* **EXERCISE OBJECTIVE**
In the records below, find the line with "2\. Dat zij" and the line with "3\. Dat het"; return exactly those lines and every line between them.

---- AVAILABLE DATA

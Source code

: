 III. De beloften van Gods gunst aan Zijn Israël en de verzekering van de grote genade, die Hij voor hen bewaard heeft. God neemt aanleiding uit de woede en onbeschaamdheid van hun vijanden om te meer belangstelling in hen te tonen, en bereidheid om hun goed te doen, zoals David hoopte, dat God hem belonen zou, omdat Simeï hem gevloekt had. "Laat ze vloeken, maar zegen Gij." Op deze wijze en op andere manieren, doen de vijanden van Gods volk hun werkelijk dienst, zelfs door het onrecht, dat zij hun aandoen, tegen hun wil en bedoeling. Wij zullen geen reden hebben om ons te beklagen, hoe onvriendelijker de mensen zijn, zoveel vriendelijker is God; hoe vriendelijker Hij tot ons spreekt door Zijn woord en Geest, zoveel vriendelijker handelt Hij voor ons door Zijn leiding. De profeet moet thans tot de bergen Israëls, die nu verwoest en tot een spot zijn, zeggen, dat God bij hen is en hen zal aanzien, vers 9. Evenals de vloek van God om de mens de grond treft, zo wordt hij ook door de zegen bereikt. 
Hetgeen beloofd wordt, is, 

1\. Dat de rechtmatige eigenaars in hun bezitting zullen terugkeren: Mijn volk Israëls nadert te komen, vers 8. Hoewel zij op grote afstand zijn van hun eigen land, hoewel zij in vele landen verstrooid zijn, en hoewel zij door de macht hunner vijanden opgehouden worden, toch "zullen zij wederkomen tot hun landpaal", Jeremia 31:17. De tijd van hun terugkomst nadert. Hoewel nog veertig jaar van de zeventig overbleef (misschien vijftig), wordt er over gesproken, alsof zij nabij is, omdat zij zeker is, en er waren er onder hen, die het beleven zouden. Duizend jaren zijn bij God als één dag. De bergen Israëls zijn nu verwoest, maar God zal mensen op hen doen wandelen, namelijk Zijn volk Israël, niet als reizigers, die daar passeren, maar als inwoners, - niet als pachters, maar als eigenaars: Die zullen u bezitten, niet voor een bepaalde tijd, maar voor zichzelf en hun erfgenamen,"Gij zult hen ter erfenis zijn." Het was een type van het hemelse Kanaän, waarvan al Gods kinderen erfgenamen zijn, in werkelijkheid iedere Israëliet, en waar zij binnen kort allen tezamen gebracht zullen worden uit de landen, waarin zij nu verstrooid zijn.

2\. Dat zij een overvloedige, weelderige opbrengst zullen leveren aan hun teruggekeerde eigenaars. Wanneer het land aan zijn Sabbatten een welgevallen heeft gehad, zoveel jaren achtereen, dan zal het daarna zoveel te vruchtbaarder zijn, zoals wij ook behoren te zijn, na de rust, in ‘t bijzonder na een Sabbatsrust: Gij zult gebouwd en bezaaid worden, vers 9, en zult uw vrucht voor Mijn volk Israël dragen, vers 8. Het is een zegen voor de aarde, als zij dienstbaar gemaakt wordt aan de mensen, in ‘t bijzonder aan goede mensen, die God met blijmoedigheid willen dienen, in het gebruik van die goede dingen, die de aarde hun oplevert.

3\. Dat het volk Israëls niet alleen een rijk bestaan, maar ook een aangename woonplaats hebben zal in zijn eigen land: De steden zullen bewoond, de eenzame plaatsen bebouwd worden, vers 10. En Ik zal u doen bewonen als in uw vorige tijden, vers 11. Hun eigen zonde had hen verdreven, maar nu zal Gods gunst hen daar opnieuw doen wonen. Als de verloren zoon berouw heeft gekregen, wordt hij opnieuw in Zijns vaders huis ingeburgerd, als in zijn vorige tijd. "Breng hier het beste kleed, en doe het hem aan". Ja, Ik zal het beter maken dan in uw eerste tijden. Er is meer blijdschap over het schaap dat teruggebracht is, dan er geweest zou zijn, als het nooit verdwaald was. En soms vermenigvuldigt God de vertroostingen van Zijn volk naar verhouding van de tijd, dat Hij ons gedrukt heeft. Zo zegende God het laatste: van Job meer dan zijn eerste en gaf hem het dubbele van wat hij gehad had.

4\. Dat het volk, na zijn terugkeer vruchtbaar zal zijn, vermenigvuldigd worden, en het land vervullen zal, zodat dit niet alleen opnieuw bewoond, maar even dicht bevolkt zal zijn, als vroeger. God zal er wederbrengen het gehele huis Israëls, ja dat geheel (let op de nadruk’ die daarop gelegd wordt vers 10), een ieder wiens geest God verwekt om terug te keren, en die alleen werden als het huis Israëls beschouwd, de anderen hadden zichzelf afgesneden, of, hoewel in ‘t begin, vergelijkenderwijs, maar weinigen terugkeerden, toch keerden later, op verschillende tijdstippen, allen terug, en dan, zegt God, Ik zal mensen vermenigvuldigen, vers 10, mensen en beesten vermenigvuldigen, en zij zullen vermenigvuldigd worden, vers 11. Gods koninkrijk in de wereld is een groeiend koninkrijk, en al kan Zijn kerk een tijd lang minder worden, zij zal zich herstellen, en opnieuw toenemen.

--------

* **EXERCISE OUTPUT**
2\. Dat zij een overvloedige, weelderige opbrengst zullen leveren aan hun teruggekeerde eigenaars. Wanneer het land aan zijn Sabbatten een welgevallen heeft gehad, zoveel jaren achtereen, dan zal het daarna zoveel te vruchtbaarder zijn, zoals wij ook behoren te zijn, na de rust, in ‘t bijzonder na een Sabbatsrust: Gij zult gebouwd en bezaaid worden, vers 9, en zult uw vrucht voor Mijn volk Israël dragen, vers 8. Het is een zegen voor de aarde, als zij dienstbaar gemaakt wordt aan de mensen, in ‘t bijzonder aan goede mensen, die God met blijmoedigheid willen dienen, in het gebruik van die goede dingen, die de aarde hun oplevert.

3\. Dat het volk Israëls niet alleen een rijk bestaan, maar ook een aangename woonplaats hebben zal in zijn eigen land: De steden zullen bewoond, de eenzame plaatsen bebouwd worden, vers 10. En Ik zal u doen bewonen als in uw vorige tijden, vers 11. Hun eigen zonde had hen verdreven, maar nu zal Gods gunst hen daar opnieuw doen wonen. Als de verloren zoon berouw heeft gekregen, wordt hij opnieuw in Zijns vaders huis ingeburgerd, als in zijn vorige tijd. "Breng hier het beste kleed, en doe het hem aan". Ja, Ik zal het beter maken dan in uw eerste tijden. Er is meer blijdschap over het schaap dat teruggebracht is, dan er geweest zou zijn, als het nooit verdwaald was. En soms vermenigvuldigt God de vertroostingen van Zijn volk naar verhouding van de tijd, dat Hij ons gedrukt heeft. Zo zegende God het laatste: van Job meer dan zijn eerste en gaf hem het dubbele van wat hij gehad had.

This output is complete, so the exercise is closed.